Vilane v Baphalali Swaziland Red Cross Society (203 of 2017) [2019] SZIC 90 (7 October 2019)



Case No. 203/17

In the matter between:




Neutral citation: Daisy Vilane v Baphalali Swaziland Red Cross Society (203/2017) [2019] SZIC 90 (07 October 2019)


(Sitting with Nominated Members of the Court Mr. N. Manana and Mr. M. Dlamini)

Heard: 11 June 2019

Delivered: 07 October 2019


[1] The Applicant has applied to the President of the Industrial Court for the referral of the unresolved dispute between herself and the respondent currently pending before this Court to arbitration under the auspices of CMAC in terms of Section 85 (2) of the Industrial Relations Act 2000 as amended.

[2] The reasons advanced by the Applicant for the referral application are that:

2.1 by virtue of the backlog of cases within the Court system the matter will take long to be heard;

2.2 the issues arising in this matter are not so complicated such that they may be resolved by arbitrators. There are no complex issues of fact or law arising from the application;

2.3 the Respondent would suffer no prejudice if the matter were referred to arbitration.

[3] At the hearing of the application, the Respondent did not appear despite that it had been served with the application. Despite the absence of the Respondent it remains “the duty and function of the President of the Industrial Court to weigh the benefits of robust justice by way of CMAC arbitration against the benefits of a more formal judicial determination by the Industrial Court in the scales of fairness and equity” (Per. Dunseith J.P. in Sydney Mkhabela v Maxi Prest Tyres Industrial Court No. 29/2005).

[4] The Applicant claims a sum of E98 428.27 (Ninety eight thousand four hundred and twenty eight Emalangeni twenty-seven cents) in respect of terminal benefits, leave pay and compensation for unfair dismissal. She alleges that her dismissal was both substantively and procedurally unfair in that there was no fair reason for termination of her services and she was denied the right to appeal the termination decision.

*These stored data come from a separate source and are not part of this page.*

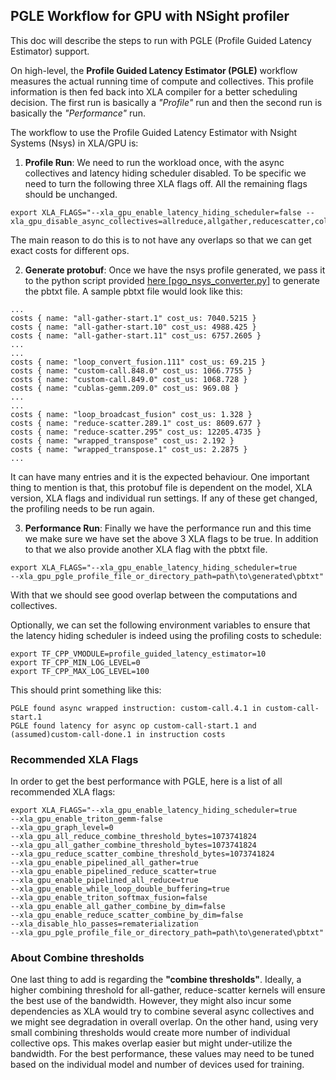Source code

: ## PGLE Workflow for GPU with NSight profiler
This doc will describe the steps to run with PGLE (Profile Guided Latency Estimator) support.

On high-level, the **Profile Guided Latency Estimator (PGLE)** workflow measures the actual running time of compute and collectives. This profile information is then fed back into XLA compiler for a better scheduling decision. The first run is basically a *"Profile"* run and then the second run is basically the *"Performance"* run.

The workflow to use the Profile Guided Latency Estimator with Nsight Systems (Nsys) in XLA/GPU is:

1. **Profile Run**: We need to run the workload once, with the async collectives and latency hiding scheduler disabled. To be specific we need to turn the following three XLA flags off. All the remaining flags should be unchanged.

```
export XLA_FLAGS="--xla_gpu_enable_latency_hiding_scheduler=false --xla_gpu_disable_async_collectives=allreduce,allgather,reducescatter,collectivebroadcast,alltoall,collectivepermute"

```
The main reason to do this is to not have any overlaps so that we can get exact costs for different ops.

2. **Generate protobuf**: Once we have the nsys profile generated, we pass it to the python script provided [here [pgo_nsys_converter.py]](https://github.com/google/jax/blob/main/jax/tools/pgo_nsys_converter.py) to generate the pbtxt file. A sample pbtxt file would look like this:
```
...
costs { name: "all-gather-start.1" cost_us: 7040.5215 }
costs { name: "all-gather-start.10" cost_us: 4988.425 }
costs { name: "all-gather-start.11" cost_us: 6757.2605 }
...
...
costs { name: "loop_convert_fusion.111" cost_us: 69.215 }
costs { name: "custom-call.848.0" cost_us: 1066.7755 }
costs { name: "custom-call.849.0" cost_us: 1068.728 }
costs { name: "cublas-gemm.209.0" cost_us: 969.08 }
...
...
costs { name: "loop_broadcast_fusion" cost_us: 1.328 }
costs { name: "reduce-scatter.289.1" cost_us: 8609.677 }
costs { name: "reduce-scatter.295" cost_us: 12205.4735 }
costs { name: "wrapped_transpose" cost_us: 2.192 }
costs { name: "wrapped_transpose.1" cost_us: 2.2875 }
...
``` 
It can have many entries and it is the expected behaviour. One important thing to mention is that, this protobuf file is dependent on the model, XLA version, XLA flags and individual run settings. If any of these get changed, the profiling needs to be run again.

3. **Performance Run**: Finally we have the performance run and this time we make sure we have set the above 3 XLA flags to be true. In addition to that we also provide another XLA flag with the pbtxt file.

```
export XLA_FLAGS="--xla_gpu_enable_latency_hiding_scheduler=true
--xla_gpu_pgle_profile_file_or_directory_path=path\to\generated\pbtxt"
```
With that we should see good overlap between the computations and collectives.

Optionally, we can set the following environment variables to ensure that the latency hiding scheduler is indeed using the profiling costs to schedule:
```
export TF_CPP_VMODULE=profile_guided_latency_estimator=10
export TF_CPP_MIN_LOG_LEVEL=0
export TF_CPP_MAX_LOG_LEVEL=100
```
This should print something like this:
```
PGLE found async wrapped instruction: custom-call.4.1 in custom-call-start.1
PGLE found latency for async op custom-call-start.1 and (assumed)custom-call-done.1 in instruction costs
```

### Recommended XLA Flags

In order to get the best performance with PGLE, here is a list of all recommended XLA flags:
```
export XLA_FLAGS="--xla_gpu_enable_latency_hiding_scheduler=true
--xla_gpu_enable_triton_gemm-false
--xla_gpu_graph_level=0
--xla_gpu_all_reduce_combine_threshold_bytes=1073741824
--xla_gpu_all_gather_combine_threshold_bytes=1073741824
--xla_gpu_reduce_scatter_combine_threshold_bytes=1073741824
--xla_gpu_enable_pipelined_all_gather=true
--xla_gpu_enable_pipelined_reduce_scatter=true
--xla_gpu_enable_pipelined_all_reduce=true
--xla_gpu_enable_while_loop_double_buffering=true
--xla_gpu_enable_triton_softmax_fusion=false
--xla_gpu_enable_all_gather_combine_by_dim=false
--xla_gpu_enable_reduce_scatter_combine_by_dim=false
--xla_disable_hlo_passes=rematerialization
--xla_gpu_pgle_profile_file_or_directory_path=path\to\generated\pbtxt"
```
### About Combine thresholds

One last thing to add is regarding the **"combine thresholds"**. Ideally, a higher combining threshold for all-gather, reduce-scatter kernels will ensure the best use of the bandwidth. However, they might also incur some dependencies as XLA would try to combine several async collectives and we might see degradation in overall overlap. On the other hand, using very small combining thresholds would create more number of individual collective ops. This makes overlap easier but might under-utilize the bandwidth. For the best performance, these values may need to be tuned based on the individual model and number of devices used for training.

[5] The Respondent in its reply to the initial application states that the Applicant was found guilty of misappropriation of Respondent’s funds; misconduct and gross dishonesty in the conduct of duty; that an independent and impartial chairman accepted the evidence led at the disciplinary hearing; and that, having been given the verdict and sanction, the Applicant failed to lodge her appeal timeously and in terms of the Respondents appeal procedure.

[6] I have taken into consideration the Applicant’s submissions at the hearing of the matter and the pleadings in the main application. It appears to me that there are a number of disputes of fact that may arise regarding the misappropriation of funds and the gross dishonestly. While I accept that the qualifications of arbitrators at CMAC has improved (as per Nathi Gumede - The attitude of the Industrial Court to Labour Arbitration referrals), I am of the view that an adverse finding of fact against which the Respondent is unable to appeal would be of grave consequence to the Respondent. This is more so since I consider the claim of E98 428.27 against the Respondent to be substantial. To close the doors of Court against the Respondents will be prejudicial to the Respondent. In the circumstances the application for referral is refused. There is no order as to costs.